- What to do: The lines below, from the one containing "- Check all prerequisites" through the one containing "nếu cần thiết.", should be set down exactly, with no pictures and nothing else.

──────

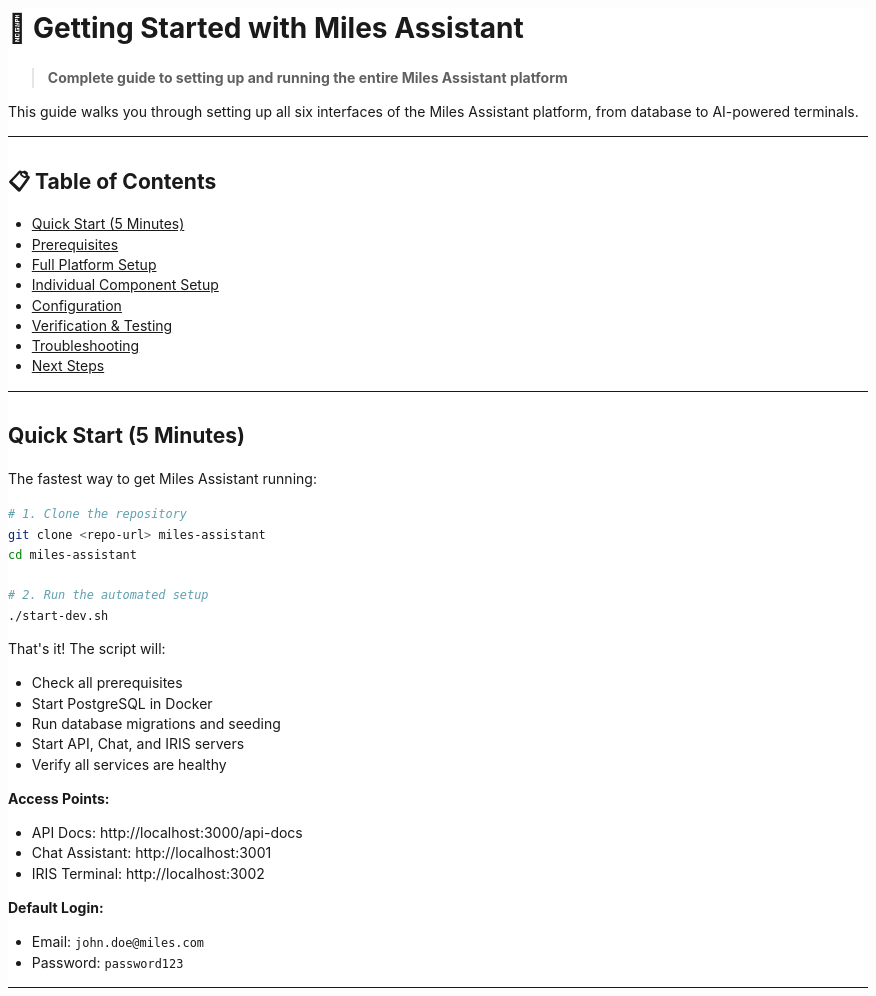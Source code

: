 # 🚀 Getting Started with Miles Assistant

> **Complete guide to setting up and running the entire Miles Assistant platform**

This guide walks you through setting up all six interfaces of the Miles Assistant platform, from database to AI-powered terminals.

---

## 📋 Table of Contents

- [Quick Start (5 Minutes)](#quick-start-5-minutes)
- [Prerequisites](#prerequisites)
- [Full Platform Setup](#full-platform-setup)
- [Individual Component Setup](#individual-component-setup)
- [Configuration](#configuration)
- [Verification & Testing](#verification--testing)
- [Troubleshooting](#troubleshooting)
- [Next Steps](#next-steps)

---

## Quick Start (5 Minutes)

The fastest way to get Miles Assistant running:

```bash
# 1. Clone the repository
git clone <repo-url> miles-assistant
cd miles-assistant

# 2. Run the automated setup
./start-dev.sh
```

That's it! The script will:
- Check all prerequisites
- Start PostgreSQL in Docker
- Run database migrations and seeding
- Start API, Chat, and IRIS servers
- Verify all services are healthy

**Access Points:**
- API Docs: http://localhost:3000/api-docs
- Chat Assistant: http://localhost:3001
- IRIS Terminal: http://localhost:3002

**Default Login:**
- Email: `john.doe@miles.com`
- Password: `password123`

---
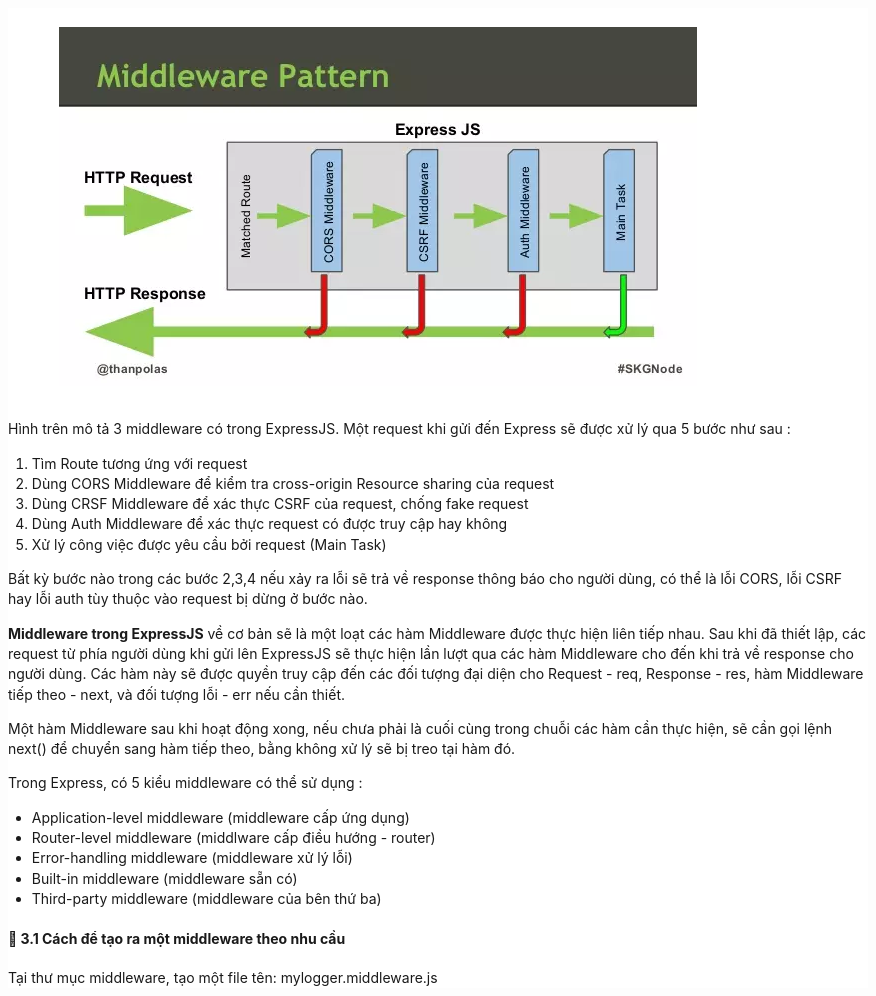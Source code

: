 ![middleware-partern](img/middleware-partern.png)

Hình trên mô tả 3 middleware có trong ExpressJS. Một request khi gửi đến Express sẽ được xử lý qua 5 bước như sau :

1. Tìm Route tương ứng với request
2. Dùng CORS Middleware để kiểm tra cross-origin Resource sharing của request
3. Dùng CRSF Middleware để xác thực CSRF của request, chống fake request
4. Dùng Auth Middleware để xác thực request có được truy cập hay không
5. Xử lý công việc được yêu cầu bởi request (Main Task)

Bất kỳ bước nào trong các bước 2,3,4 nếu xảy ra lỗi sẽ trả về response thông báo cho người dùng, có thể là lỗi CORS, lỗi CSRF hay lỗi auth tùy thuộc vào request bị dừng ở bước nào.

**Middleware trong ExpressJS** về cơ bản sẽ là một loạt các hàm Middleware được thực hiện liên tiếp nhau. Sau khi đã thiết lập, các request từ phía người dùng khi gửi lên ExpressJS sẽ thực hiện lần lượt qua các hàm Middleware cho đến khi trả về response cho người dùng. Các hàm này sẽ được quyền truy cập đến các đối tượng đại diện cho Request - req, Response - res, hàm Middleware tiếp theo - next, và đối tượng lỗi - err nếu cần thiết.

Một hàm Middleware sau khi hoạt động xong, nếu chưa phải là cuối cùng trong chuỗi các hàm cần thực hiện, sẽ cần gọi lệnh next() để chuyển sang hàm tiếp theo, bằng không xử lý sẽ bị treo tại hàm đó.

Trong Express, có 5 kiểu middleware có thể sử dụng :

- Application-level middleware (middleware cấp ứng dụng)
- Router-level middleware (middlware cấp điều hướng - router)
- Error-handling middleware (middleware xử lý lỗi)
- Built-in middleware (middleware sẵn có)
- Third-party middleware (middleware của bên thứ ba)

#### 🌻 3.1 Cách để tạo ra một middleware theo nhu cầu

Tại thư mục middleware, tạo một file tên: mylogger.middleware.js
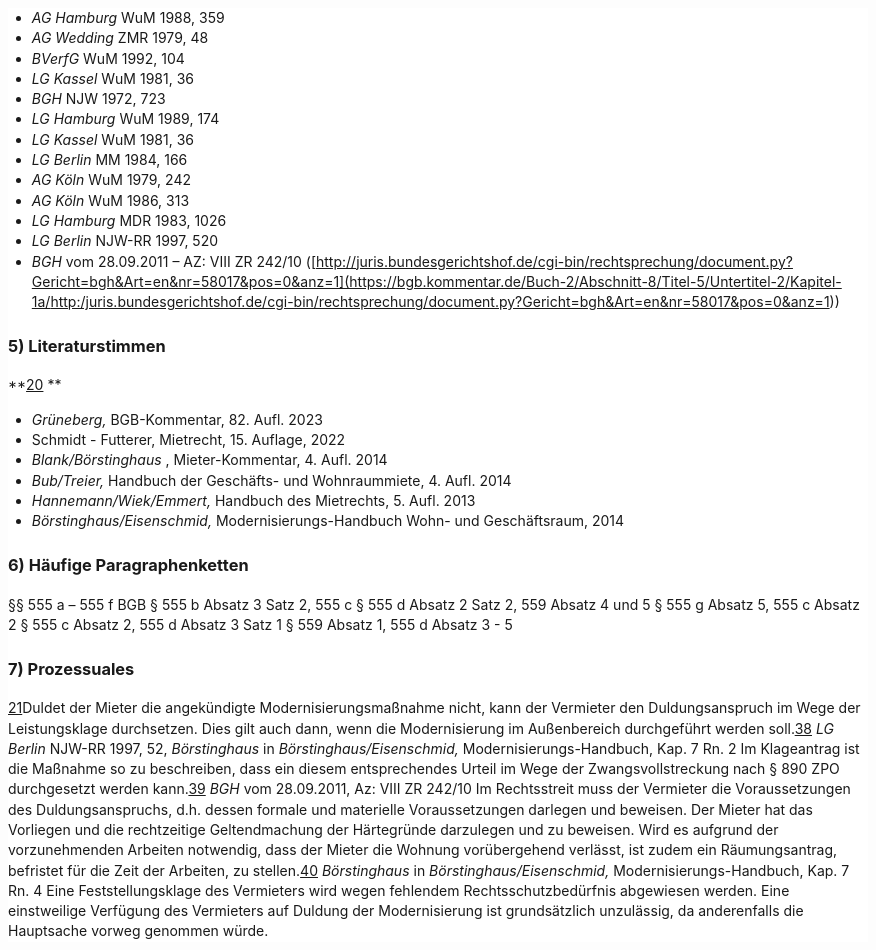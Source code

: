   * _AG Hamburg_ WuM 1988, 359
  * _AG Wedding_ ZMR 1979, 48
  * _BVerfG_ WuM 1992, 104
  * _LG Kassel_ WuM 1981, 36
  * _BGH_ NJW 1972, 723
  * _LG Hamburg_ WuM 1989, 174
  * _LG Kassel_ WuM 1981, 36
  * _LG Berlin_ MM 1984, 166
  * _AG Köln_ WuM 1979, 242
  * _AG Köln_ WuM 1986, 313
  * _LG Hamburg_ MDR 1983, 1026
  * _LG Berlin_ NJW-RR 1997, 520
  * _BGH_ vom 28.09.2011 – AZ: VIII ZR 242/10 ([http://juris.bundesgerichtshof.de/cgi-bin/rechtsprechung/document.py?Gericht=bgh&Art=en&nr=58017&pos=0&anz=1](https://bgb.kommentar.de/Buch-2/Abschnitt-8/Titel-5/Untertitel-2/Kapitel-1a/<http:/juris.bundesgerichtshof.de/cgi-bin/rechtsprechung/document.py?Gericht=bgh&Art=en&nr=58017&pos=0&anz=1>))


### 5) Literaturstimmen
**[20](https://bgb.kommentar.de/Buch-2/Abschnitt-8/Titel-5/Untertitel-2/Kapitel-1a/<https:/bgb.kommentar.de/Buch-2/Abschnitt-8/Titel-5/Untertitel-2/Kapitel-1a/Duldung-von-Modernisierungsmassnahmen-Ausschlussfrist/Literaturstimmen#20>) **
  * _Grüneberg,_ BGB-Kommentar, 82. Aufl. 2023
  * Schmidt - Futterer, Mietrecht, 15. Auflage, 2022
  * _Blank/Börstinghaus_ , Mieter-Kommentar, 4. Aufl. 2014
  * _Bub/Treier,_ Handbuch der Geschäfts- und Wohnraummiete, 4. Aufl. 2014
  * _Hannemann/Wiek/Emmert,_ Handbuch des Mietrechts, 5. Aufl. 2013
  * _Börstinghaus/Eisenschmid,_ Modernisierungs-Handbuch Wohn- und Geschäftsraum, 2014


### 6) Häufige Paragraphenketten
§§ 555 a – 555 f BGB
§ 555 b Absatz 3 Satz 2, 555 c
§ 555 d Absatz 2 Satz 2, 559 Absatz 4 und 5
§ 555 g Absatz 5, 555 c Absatz 2
§ 555 c Absatz 2, 555 d Absatz 3 Satz 1
§ 559 Absatz 1, 555 d Absatz 3 - 5
### 7) Prozessuales
[21](https://bgb.kommentar.de/Buch-2/Abschnitt-8/Titel-5/Untertitel-2/Kapitel-1a/<https:/bgb.kommentar.de/Buch-2/Abschnitt-8/Titel-5/Untertitel-2/Kapitel-1a/Duldung-von-Modernisierungsmassnahmen-Ausschlussfrist/Prozessuales#21>)Duldet der Mieter die angekündigte Modernisierungsmaßnahme nicht, kann der Vermieter den Duldungsanspruch im Wege der Leistungsklage durchsetzen. Dies gilt auch dann, wenn die Modernisierung im Außenbereich durchgeführt werden soll.[38](https://bgb.kommentar.de/Buch-2/Abschnitt-8/Titel-5/Untertitel-2/Kapitel-1a/<#fn:38>) _LG Berlin_ NJW-RR 1997, 52, _Börstinghaus_ in _Börstinghaus/Eisenschmid,_ Modernisierungs-Handbuch, Kap. 7 Rn. 2
Im Klageantrag ist die Maßnahme so zu beschreiben, dass ein diesem entsprechendes Urteil im Wege der Zwangsvollstreckung nach § 890 ZPO durchgesetzt werden kann.[39](https://bgb.kommentar.de/Buch-2/Abschnitt-8/Titel-5/Untertitel-2/Kapitel-1a/<#fn:39>) _BGH_ vom 28.09.2011, Az: VIII ZR 242/10
Im Rechtsstreit muss der Vermieter die Voraussetzungen des Duldungsanspruchs, d.h. dessen formale und materielle Voraussetzungen darlegen und beweisen. Der Mieter hat das Vorliegen und die rechtzeitige Geltendmachung der Härtegründe darzulegen und zu beweisen.
Wird es aufgrund der vorzunehmenden Arbeiten notwendig, dass der Mieter die Wohnung vorübergehend verlässt, ist zudem ein Räumungsantrag, befristet für die Zeit der Arbeiten, zu stellen.[40](https://bgb.kommentar.de/Buch-2/Abschnitt-8/Titel-5/Untertitel-2/Kapitel-1a/<#fn:40>) _Börstinghaus_ in _Börstinghaus/Eisenschmid,_ Modernisierungs-Handbuch, Kap. 7 Rn. 4
Eine Feststellungsklage des Vermieters wird wegen fehlendem Rechtsschutzbedürfnis abgewiesen werden.
Eine einstweilige Verfügung des Vermieters auf Duldung der Modernisierung ist grundsätzlich unzulässig, da anderenfalls die Hauptsache vorweg genommen würde.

──────

- Exercise response:
- Check all prerequisites
- Start PostgreSQL in Docker
- Run database migrations and seeding
- Start API, Chat, and IRIS servers
- Verify all services are healthy

**Access Points:**
- API Docs: http://localhost:3000/api-docs
- Chat Assistant: http://localhost:3001
- IRIS Terminal: http://localhost:3002

**Default Login:**
- Email: `john.doe@miles.com`
- Password: `password123`

---
Source code

: ![middleware-partern](img/middleware-partern.png)

Hình trên mô tả 3 middleware có trong ExpressJS. Một request khi gửi đến Express sẽ được xử lý qua 5 bước như sau :

1. Tìm Route tương ứng với request
2. Dùng CORS Middleware để kiểm tra cross-origin Resource sharing của request
3. Dùng CRSF Middleware để xác thực CSRF của request, chống fake request
4. Dùng Auth Middleware để xác thực request có được truy cập hay không
5. Xử lý công việc được yêu cầu bởi request (Main Task)

Bất kỳ bước nào trong các bước 2,3,4 nếu xảy ra lỗi sẽ trả về response thông báo cho người dùng, có thể là lỗi CORS, lỗi CSRF hay lỗi auth tùy thuộc vào request bị dừng ở bước nào.

**Middleware trong ExpressJS** về cơ bản sẽ là một loạt các hàm Middleware được thực hiện liên tiếp nhau. Sau khi đã thiết lập, các request từ phía người dùng khi gửi lên ExpressJS sẽ thực hiện lần lượt qua các hàm Middleware cho đến khi trả về response cho người dùng. Các hàm này sẽ được quyền truy cập đến các đối tượng đại diện cho Request - req, Response - res, hàm Middleware tiếp theo - next, và đối tượng lỗi - err nếu cần thiết.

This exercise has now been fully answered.